Older versions of EXT3 had a very bad problem handling directories with thousands of files in them, which was fixed when dir_indexes were introduced. If a dir_index is not used, retrieving a file out of a directory with thousands of files can be quite expensive. Without knowing the details, I suspect that's what the NAS device in the article was using.

Modern filesystems (the latest ext3, ext4, xfs) handle the large-dir problem a lot better than in olden days. Some of the inodes can get large, but the b-trees in common usage for indexing the directories make for very speedy fopen times.

Solution 2:

I had assumed the filesystem directory metadata & inode would always be cached in RAM

Yes, but you did not learn to read properly. In the paragraph that you yourself quoted it says clearly:

Because of how the NAS appliances manage directory metadata, placing thousands of files in a directory was extremely inefficient as the directory’s blockmap was too large to be cached effectively by the appliance.

Appliances are low end harwdware. Too much metadata + too little RAM = NO WAY TO CACHE IT.

If you run a large file server, get one, not a low end appliance.

Solution 3:

If you can live without updated access times on files and directories, you can save a lot of I/O requests if you mount a filesystem with the 'noatime' option.

Solution 4:

This is done by default in Linux. If you have a good amount of RAM, you will get good caching.

Solution 5:

It's about careful measurement. If you're main purpose is serving images, then I'd think your network traffic would be dominated by them. Further, if you're doing no caching the disk rates should approximate the network rates.
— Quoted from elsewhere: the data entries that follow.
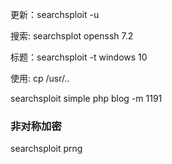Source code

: 更新：searchsploit -u

搜索: searchsplot openssh 7.2

标题：searchsploit -t windows 10

使用: cp /usr/..

searchsploit simple php blog -m 1191

### 非对称加密

searchsploit prng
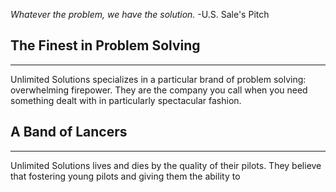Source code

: *Whatever the problem, we have the solution.* -U.S. Sale's Pitch

## The Finest in Problem Solving
---
Unlimited Solutions specializes in a particular brand of problem solving: overwhelming firepower. They are the company you call when you need something dealt with in particularly spectacular fashion.

## A Band of Lancers
---
Unlimited Solutions lives and dies by the quality of their pilots. They believe that fostering young pilots and giving them the ability to 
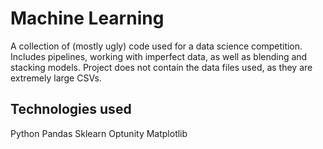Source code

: # Machine Learning
A collection of (mostly ugly) code used for a data science competition. Includes pipelines, working with imperfect data, as well as blending and stacking models.
Project does not contain the data files used, as they are extremely large CSVs.

## Technologies used
Python
Pandas
Sklearn
Optunity
Matplotlib
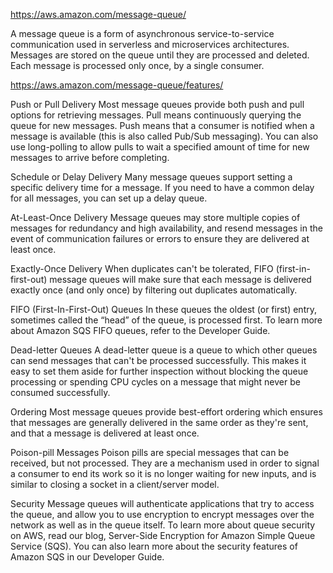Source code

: https://aws.amazon.com/message-queue/


A message queue is a form of asynchronous service-to-service communication used in serverless and microservices architectures. Messages are stored on the queue until they are processed and deleted. Each message is processed only once, by a single consumer. 



https://aws.amazon.com/message-queue/features/


Push or Pull Delivery
Most message queues provide both push and pull options for retrieving messages. Pull means continuously querying the queue for new messages. Push means that a consumer is notified when a message is available (this is also called Pub/Sub messaging). You can also use long-polling to allow pulls to wait a specified amount of time for new messages to arrive before completing.


Schedule or Delay Delivery
Many message queues support setting a specific delivery time for a message. If you need to have a common delay for all messages, you can set up a delay queue.


At-Least-Once Delivery
Message queues may store multiple copies of messages for redundancy and high availability, and resend messages in the event of communication failures or errors to ensure they are delivered at least once.


Exactly-Once Delivery
When duplicates can't be tolerated, FIFO (first-in-first-out) message queues will make sure that each message is delivered exactly once (and only once) by filtering out duplicates automatically.


FIFO (First-In-First-Out) Queues
In these queues the oldest (or first) entry, sometimes called the “head” of the queue, is processed first. To learn more about Amazon SQS FIFO queues, refer to the Developer Guide.


Dead-letter Queues
A dead-letter queue is a queue to which other queues can send messages that can't be processed successfully. This makes it easy to set them aside for further inspection without blocking the queue processing or spending CPU cycles on a message that might never be consumed successfully.


Ordering
Most message queues provide best-effort ordering which ensures that messages are generally delivered in the same order as they're sent, and that a message is delivered at least once.


Poison-pill Messages
Poison pills are special messages that can be received, but not processed. They are a mechanism used in order to signal a consumer to end its work so it is no longer waiting for new inputs, and is similar to closing a socket in a client/server model.


Security
Message queues will authenticate applications that try to access the queue, and allow you to use encryption to encrypt messages over the network as well as in the queue itself. To learn more about queue security on AWS, read our blog, Server-Side Encryption for Amazon Simple Queue Service (SQS). You can also learn more about the security features of Amazon SQS in our Developer Guide.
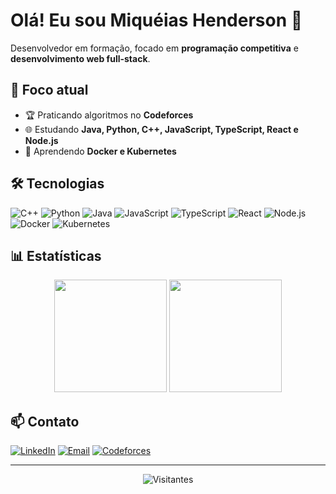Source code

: # Olá! Eu sou Miquéias Henderson 👋

Desenvolvedor em formação, focado em **programação competitiva** e **desenvolvimento web full-stack**.

## 🚀 Foco atual

- 🏆 Praticando algoritmos no **Codeforces**
- 🌐 Estudando **Java, Python, C++, JavaScript, TypeScript, React e Node.js**
- 🐳 Aprendendo **Docker e Kubernetes**

## 🛠️ Tecnologias

![C++](https://img.shields.io/badge/C%2B%2B-00599C?style=for-the-badge&logo=c%2B%2B&logoColor=white)
![Python](https://img.shields.io/badge/Python-3776AB?style=for-the-badge&logo=python&logoColor=white)
![Java](https://img.shields.io/badge/Java-ED8B00?style=for-the-badge&logo=openjdk&logoColor=white)
![JavaScript](https://img.shields.io/badge/JavaScript-F7DF1E?style=for-the-badge&logo=javascript&logoColor=black)
![TypeScript](https://img.shields.io/badge/TypeScript-007ACC?style=for-the-badge&logo=typescript&logoColor=white)
![React](https://img.shields.io/badge/React-20232A?style=for-the-badge&logo=react&logoColor=61DAFB)
![Node.js](https://img.shields.io/badge/Node.js-43853D?style=for-the-badge&logo=node.js&logoColor=white)
![Docker](https://img.shields.io/badge/Docker-2496ED?style=for-the-badge&logo=docker&logoColor=white)
![Kubernetes](https://img.shields.io/badge/Kubernetes-326CE5?style=for-the-badge&logo=kubernetes&logoColor=white)

## 📊 Estatísticas

<div align="center">
  <img height="180em" src="https://github-readme-stats.vercel.app/api?username=miqueiashenderson&show_icons=true&theme=tokyonight&include_all_commits=true&count_private=true"/>
  <img height="180em" src="https://github-readme-stats.vercel.app/api/top-langs/?username=miqueiashenderson&layout=compact&langs_count=7&theme=tokyonight"/>
</div>

## 📫 Contato

[![LinkedIn](https://img.shields.io/badge/LinkedIn-0077B5?style=for-the-badge&logo=linkedin&logoColor=white)](https://www.linkedin.com/in/miqu%C3%A9ias-henderson-014220305/)
[![Email](https://img.shields.io/badge/Email-D14836?style=for-the-badge&logo=gmail&logoColor=white)](mailto:miqueiashenderson@gmail.com)
[![Codeforces](https://img.shields.io/badge/Codeforces-1F8ACB?style=for-the-badge&logo=codeforces&logoColor=white)](https://codeforces.com/profile/nosredneH)

---

<div align="center">
  <img src="https://komarev.com/ghpvc/?username=miqueiashenderson&color=blueviolet&style=flat-square&label=Visitantes" alt="Visitantes" />
</div>
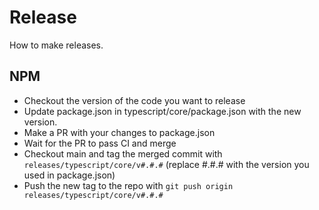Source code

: # Release

How to make releases.

## NPM

- Checkout the version of the code you want to release
- Update package.json in typescript/core/package.json with the new version.
- Make a PR with your changes to package.json
- Wait for the PR to pass CI and merge
- Checkout main and tag the merged commit with `releases/typescript/core/v#.#.#` (replace #.#.# with the version you used in package.json)
- Push the new tag to the repo with `git push origin releases/typescript/core/v#.#.#`
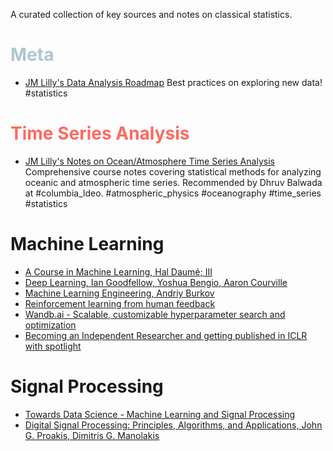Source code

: A curated collection of key sources and notes on classical statistics.

# <span style="color: #aec6cf;">Meta</span>
- [JM Lilly's Data Analysis Roadmap](https://jmlilly.net/course/pages/roadmap.html#1)
	Best practices on exploring new data! #statistics

# <span style="color: #ff6961;">Time Series Analysis</span>
- [JM Lilly's Notes on Ocean/Atmosphere Time Series Analysis](https://jmlilly.net/course/index.html) 
	Comprehensive course notes covering statistical methods for analyzing oceanic and atmospheric time series. Recommended by Dhruv Balwada at #columbia_ldeo.
#atmospheric_physics #oceanography #time_series #statistics

# Machine Learning
- [A Course in Machine Learning, Hal Daumé; III](https://web.archive.org/web/20250114002202/http://ciml.info/dl/v0_99/ciml-v0_99-all.pdf)
- [Deep Learning, Ian Goodfellow, Yoshua Bengio, Aaron Courville](https://mitpress.mit.edu/9780262035613/deep-learning/)
- [Machine Learning Engineering, Andriy Burkov](https://soclibrary.futa.edu.ng/books/Machine%20Learning%20Engineering%20(Andriy%20Burkov)%20(Z-Library).pdf)
- [Reinforcement learning from human feedback](https://en.wikipedia.org/wiki/Reinforcement_learning_from_human_feedback)
- [Wandb.ai - Scalable, customizable hyperparameter search and optimization](https://wandb.ai/site/sweeps/)
- [Becoming an Independent Researcher and getting published in ICLR with spotlight](https://andreas-madsen.medium.com/becoming-an-independent-researcher-and-getting-published-in-iclr-with-spotlight-c93ef0b39b8b)

# Signal Processing
- [Towards Data Science - Machine Learning and Signal Processing](https://towardsdatascience.com/machine-learning-and-signal-processing-103281d27c4b/)
- [Digital Signal Processing: Principles, Algorithms, and Applications, John G. Proakis, Dimitris G. Manolakis](https://uvceee.wordpress.com/wp-content/uploads/2016/09/digital_signal_processing_principles_algorithms_and_applications_third_edition.pdf)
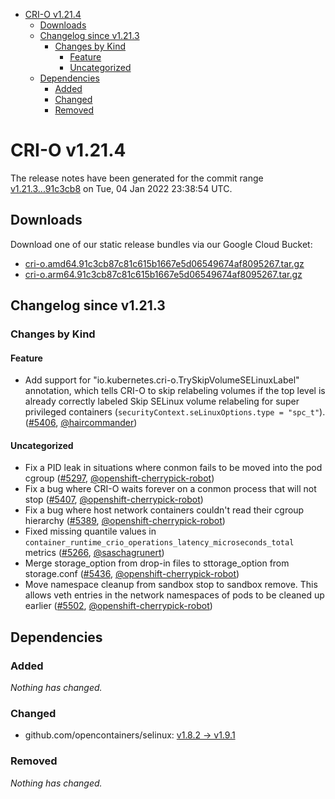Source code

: - [CRI-O v1.21.4](#cri-o-v1214)
  - [Downloads](#downloads)
  - [Changelog since v1.21.3](#changelog-since-v1213)
    - [Changes by Kind](#changes-by-kind)
      - [Feature](#feature)
      - [Uncategorized](#uncategorized)
  - [Dependencies](#dependencies)
    - [Added](#added)
    - [Changed](#changed)
    - [Removed](#removed)

# CRI-O v1.21.4

The release notes have been generated for the commit range
[v1.21.3...91c3cb8](https://github.com/cri-o/cri-o/compare/v1.21.3...91c3cb87c81c615b1667e5d06549674af8095267) on Tue, 04 Jan 2022 23:38:54 UTC.

## Downloads

Download one of our static release bundles via our Google Cloud Bucket:

- [cri-o.amd64.91c3cb87c81c615b1667e5d06549674af8095267.tar.gz](https://storage.googleapis.com/k8s-conform-cri-o/artifacts/cri-o.amd64.91c3cb87c81c615b1667e5d06549674af8095267.tar.gz)
- [cri-o.arm64.91c3cb87c81c615b1667e5d06549674af8095267.tar.gz](https://storage.googleapis.com/k8s-conform-cri-o/artifacts/cri-o.arm64.91c3cb87c81c615b1667e5d06549674af8095267.tar.gz)

## Changelog since v1.21.3

### Changes by Kind

#### Feature
 - Add support for "io.kubernetes.cri-o.TrySkipVolumeSELinuxLabel" annotation, which tells CRI-O to skip relabeling volumes if the top level is already correctly labeled
  Skip SELinux volume relabeling for super privileged containers (`securityContext.seLinuxOptions.type = "spc_t"`). ([#5406](https://github.com/cri-o/cri-o/pull/5406), [@haircommander](https://github.com/haircommander))

#### Uncategorized
 - Fix a PID leak in situations where conmon fails to be moved into the pod cgroup ([#5297](https://github.com/cri-o/cri-o/pull/5297), [@openshift-cherrypick-robot](https://github.com/openshift-cherrypick-robot))
 - Fix a bug where CRI-O waits forever on a conmon process that will not stop ([#5407](https://github.com/cri-o/cri-o/pull/5407), [@openshift-cherrypick-robot](https://github.com/openshift-cherrypick-robot))
 - Fix a bug where host network containers couldn't read their cgroup hierarchy ([#5389](https://github.com/cri-o/cri-o/pull/5389), [@openshift-cherrypick-robot](https://github.com/openshift-cherrypick-robot))
 - Fixed missing quantile values in `container_runtime_crio_operations_latency_microseconds_total` metrics ([#5266](https://github.com/cri-o/cri-o/pull/5266), [@saschagrunert](https://github.com/saschagrunert))
 - Merge storage_option from drop-in files to sttorage_option from storage.conf ([#5436](https://github.com/cri-o/cri-o/pull/5436), [@openshift-cherrypick-robot](https://github.com/openshift-cherrypick-robot))
 - Move namespace cleanup from sandbox stop to sandbox remove. This allows veth entries in the network namespaces of pods to be cleaned up earlier ([#5502](https://github.com/cri-o/cri-o/pull/5502), [@openshift-cherrypick-robot](https://github.com/openshift-cherrypick-robot))

## Dependencies

### Added
_Nothing has changed._

### Changed
- github.com/opencontainers/selinux: [v1.8.2 → v1.9.1](https://github.com/opencontainers/selinux/compare/v1.8.2...v1.9.1)

### Removed
_Nothing has changed._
Finally, if you're doing perfect caching the network rates would stay the same and the disk rates go to 0.

In other words, measure it all! I use collectl exclusively for this as do many of the users of some of the largest clusters in the world.

Just download/install it and start it up. It will log a ton of stuff which you can playback or even plot. Then look at the numbers and figure out how efficiently your caching is working.